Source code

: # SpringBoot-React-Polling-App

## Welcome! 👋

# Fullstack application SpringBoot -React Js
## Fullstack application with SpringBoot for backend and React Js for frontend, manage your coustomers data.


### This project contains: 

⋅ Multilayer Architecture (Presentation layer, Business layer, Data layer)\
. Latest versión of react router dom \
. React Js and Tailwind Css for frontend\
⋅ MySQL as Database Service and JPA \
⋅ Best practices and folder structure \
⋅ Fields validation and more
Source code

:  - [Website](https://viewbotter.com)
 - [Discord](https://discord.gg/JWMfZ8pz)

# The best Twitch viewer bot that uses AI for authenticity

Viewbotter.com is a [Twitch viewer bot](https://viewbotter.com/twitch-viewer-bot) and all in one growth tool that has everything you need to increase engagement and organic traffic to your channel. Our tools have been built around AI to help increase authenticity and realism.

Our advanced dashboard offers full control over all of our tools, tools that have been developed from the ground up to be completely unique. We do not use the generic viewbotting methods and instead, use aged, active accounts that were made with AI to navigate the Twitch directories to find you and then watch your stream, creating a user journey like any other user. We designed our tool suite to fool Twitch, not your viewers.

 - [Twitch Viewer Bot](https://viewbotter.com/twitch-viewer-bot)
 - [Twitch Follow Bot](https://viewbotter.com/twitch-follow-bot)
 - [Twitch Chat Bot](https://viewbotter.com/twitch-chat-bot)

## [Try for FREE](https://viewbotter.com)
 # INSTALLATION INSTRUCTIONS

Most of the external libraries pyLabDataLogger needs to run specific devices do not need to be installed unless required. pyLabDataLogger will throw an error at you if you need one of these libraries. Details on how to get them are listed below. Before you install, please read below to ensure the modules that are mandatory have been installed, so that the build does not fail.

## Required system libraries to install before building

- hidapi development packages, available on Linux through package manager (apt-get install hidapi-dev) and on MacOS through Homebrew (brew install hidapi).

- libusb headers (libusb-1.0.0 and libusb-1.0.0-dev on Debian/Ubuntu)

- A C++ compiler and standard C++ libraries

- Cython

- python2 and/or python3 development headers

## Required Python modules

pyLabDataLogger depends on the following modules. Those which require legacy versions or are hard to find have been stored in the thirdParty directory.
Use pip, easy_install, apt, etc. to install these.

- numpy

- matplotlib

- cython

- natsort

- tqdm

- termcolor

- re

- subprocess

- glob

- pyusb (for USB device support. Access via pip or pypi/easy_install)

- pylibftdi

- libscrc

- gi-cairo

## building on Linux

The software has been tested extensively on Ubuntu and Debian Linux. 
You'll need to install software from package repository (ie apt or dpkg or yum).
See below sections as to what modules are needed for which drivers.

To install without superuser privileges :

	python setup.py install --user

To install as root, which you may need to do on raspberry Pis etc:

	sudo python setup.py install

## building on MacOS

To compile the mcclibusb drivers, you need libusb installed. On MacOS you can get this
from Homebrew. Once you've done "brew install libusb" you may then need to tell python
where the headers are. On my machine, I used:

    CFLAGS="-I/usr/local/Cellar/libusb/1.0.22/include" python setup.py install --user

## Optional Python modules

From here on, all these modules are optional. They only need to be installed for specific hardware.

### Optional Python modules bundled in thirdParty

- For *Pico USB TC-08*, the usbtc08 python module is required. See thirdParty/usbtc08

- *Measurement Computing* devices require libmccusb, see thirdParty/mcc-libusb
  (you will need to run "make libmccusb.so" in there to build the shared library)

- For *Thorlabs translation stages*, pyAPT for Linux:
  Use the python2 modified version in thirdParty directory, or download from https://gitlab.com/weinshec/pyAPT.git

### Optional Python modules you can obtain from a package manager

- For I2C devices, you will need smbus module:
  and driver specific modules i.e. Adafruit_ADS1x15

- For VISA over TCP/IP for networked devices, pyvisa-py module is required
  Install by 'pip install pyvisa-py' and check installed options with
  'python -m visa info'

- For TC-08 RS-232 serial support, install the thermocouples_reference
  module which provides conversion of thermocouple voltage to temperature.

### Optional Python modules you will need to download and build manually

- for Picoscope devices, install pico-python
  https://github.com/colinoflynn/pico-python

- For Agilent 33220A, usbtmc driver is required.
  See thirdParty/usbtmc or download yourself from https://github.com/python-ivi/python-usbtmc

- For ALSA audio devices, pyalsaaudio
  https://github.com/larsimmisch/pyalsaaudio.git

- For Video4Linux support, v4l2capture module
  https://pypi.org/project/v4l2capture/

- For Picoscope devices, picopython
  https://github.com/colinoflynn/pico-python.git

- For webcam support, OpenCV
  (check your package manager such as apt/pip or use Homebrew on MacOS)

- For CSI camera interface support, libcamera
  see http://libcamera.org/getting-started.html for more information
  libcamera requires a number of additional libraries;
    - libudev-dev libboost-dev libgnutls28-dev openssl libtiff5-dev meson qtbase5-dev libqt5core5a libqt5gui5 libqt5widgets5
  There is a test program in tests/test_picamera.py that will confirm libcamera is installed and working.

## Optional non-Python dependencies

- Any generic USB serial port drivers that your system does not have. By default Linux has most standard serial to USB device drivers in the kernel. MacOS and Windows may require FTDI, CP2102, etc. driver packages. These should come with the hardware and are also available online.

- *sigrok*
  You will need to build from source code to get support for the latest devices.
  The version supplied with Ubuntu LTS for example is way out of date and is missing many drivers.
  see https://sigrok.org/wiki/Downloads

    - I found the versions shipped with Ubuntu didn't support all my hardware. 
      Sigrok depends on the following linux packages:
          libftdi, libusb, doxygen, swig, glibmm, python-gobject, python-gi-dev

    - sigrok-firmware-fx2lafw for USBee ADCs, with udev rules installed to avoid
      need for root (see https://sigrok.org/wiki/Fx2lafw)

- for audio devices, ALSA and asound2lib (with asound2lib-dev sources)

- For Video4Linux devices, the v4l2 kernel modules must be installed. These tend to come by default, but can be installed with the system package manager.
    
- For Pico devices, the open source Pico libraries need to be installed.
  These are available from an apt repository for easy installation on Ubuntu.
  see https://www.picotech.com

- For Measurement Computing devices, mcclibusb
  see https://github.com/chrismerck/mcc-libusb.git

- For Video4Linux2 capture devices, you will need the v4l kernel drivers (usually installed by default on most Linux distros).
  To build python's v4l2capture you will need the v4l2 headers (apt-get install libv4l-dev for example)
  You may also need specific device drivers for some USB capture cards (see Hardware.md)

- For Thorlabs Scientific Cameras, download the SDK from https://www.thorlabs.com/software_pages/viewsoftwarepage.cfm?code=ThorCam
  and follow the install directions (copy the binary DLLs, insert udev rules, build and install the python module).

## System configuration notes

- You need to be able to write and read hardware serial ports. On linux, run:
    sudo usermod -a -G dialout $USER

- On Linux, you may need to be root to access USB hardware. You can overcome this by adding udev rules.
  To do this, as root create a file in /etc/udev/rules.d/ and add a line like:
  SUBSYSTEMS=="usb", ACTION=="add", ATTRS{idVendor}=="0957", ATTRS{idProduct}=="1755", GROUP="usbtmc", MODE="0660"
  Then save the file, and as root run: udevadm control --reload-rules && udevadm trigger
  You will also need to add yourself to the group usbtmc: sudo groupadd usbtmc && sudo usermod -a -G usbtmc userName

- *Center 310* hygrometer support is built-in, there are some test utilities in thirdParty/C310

**About this task**
Quote exactly the opening line of the material above and every line after it, up to and including the line that contains "router dom \".

**Exercise result**
Source code

: # SpringBoot-React-Polling-App

## Welcome! 👋

# Fullstack application SpringBoot -React Js
## Fullstack application with SpringBoot for backend and React Js for frontend, manage your coustomers data.


### This project contains: 

⋅ Multilayer Architecture (Presentation layer, Business layer, Data layer)\
. Latest versión of react router dom \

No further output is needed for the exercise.